De la fe de los místicos por el valor transnatural de la palabra hay innumerables y maravillosos ejemplos en la historia de la literatura. Si Hildegard von Bingen fue reconocida como precursora por los esperantistas, por su invención de la ‘Lingua Ignota per Simplicem Hominem’, con su alfabeto de 23 letras y su eficacia probada para la ascesis, famoso es el ‘duelo’ literario que los propios Juan de la Cruz y Teresa de Jesús protagonizaron alrededor de la letrilla popular del «muero porque no muero». Sin llegar a ser santa, ni mucho menos doctora de la iglesia, Sor Juana Inés de la Cruz también es un buen ejemplo de la capacidad de los grandes de la literatura para combinar la expresión de la trascendencia con la más pura seducción de la palabra; una seducción («sólo intento / poner bellezas en mi entendimiento / y no mi entendimiento en las bellezas») que, por otra parte, le causó uno de los mayores quebrantos de su vida… Enamorados de la palabra y todos ellos, por cierto, enamorados igualmente de la música. Música callada o soledad sonora, que vienen a ser las dos caras de la misma moneda.
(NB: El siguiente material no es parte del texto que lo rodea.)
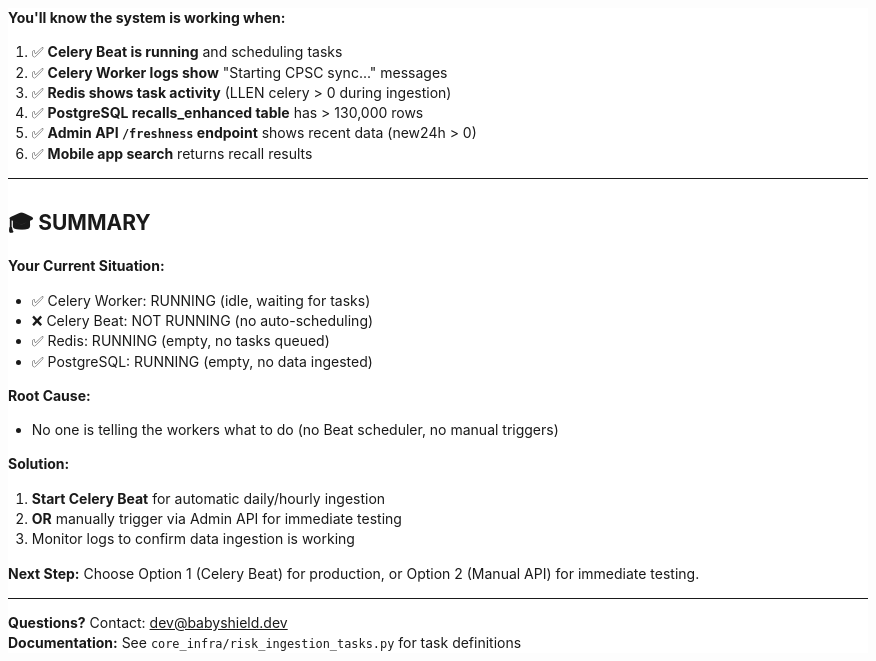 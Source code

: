 **You'll know the system is working when:**

1. ✅ **Celery Beat is running** and scheduling tasks
2. ✅ **Celery Worker logs show** "Starting CPSC sync..." messages
3. ✅ **Redis shows task activity** (LLEN celery > 0 during ingestion)
4. ✅ **PostgreSQL recalls_enhanced table** has > 130,000 rows
5. ✅ **Admin API `/freshness` endpoint** shows recent data (new24h > 0)
6. ✅ **Mobile app search** returns recall results

---

## 🎓 SUMMARY

**Your Current Situation:**
- ✅ Celery Worker: RUNNING (idle, waiting for tasks)
- ❌ Celery Beat: NOT RUNNING (no auto-scheduling)
- ✅ Redis: RUNNING (empty, no tasks queued)
- ✅ PostgreSQL: RUNNING (empty, no data ingested)

**Root Cause:**
- No one is telling the workers what to do (no Beat scheduler, no manual triggers)

**Solution:**
1. **Start Celery Beat** for automatic daily/hourly ingestion
2. **OR** manually trigger via Admin API for immediate testing
3. Monitor logs to confirm data ingestion is working

**Next Step:**
Choose Option 1 (Celery Beat) for production, or Option 2 (Manual API) for immediate testing.

---

**Questions?** Contact: dev@babyshield.dev  
**Documentation:** See `core_infra/risk_ingestion_tasks.py` for task definitions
Ya lo deja escrito San Juan, el que de todos ellos tal vez más profundamente entró en esta dialéctica, en sus comentarios a la ‘Llama’, cuando habla de la experiencia mística, de la «delicadez del deleite que en este toque se siente» y de la necesidad de no ser demasiado explícito en la explicación, «porque no se entienda que aquello no es más de lo que se dice». Y añade: «El propio lenguaje es entenderlo para sí y sentirlo y gozarlo y callarlo el que lo tiene». Gozarlo desde el interior y callarlo, como el que guarda un maravilloso tesoro espiritual, como el que sabe, porque lo ha probado, del poder traspasador, transgresor y transformador de la palabra y de su música.

Eso es lo que se celebra, como hoy, cada 14 de diciembre en Fontiveros, la villa que vio nacer al poeta.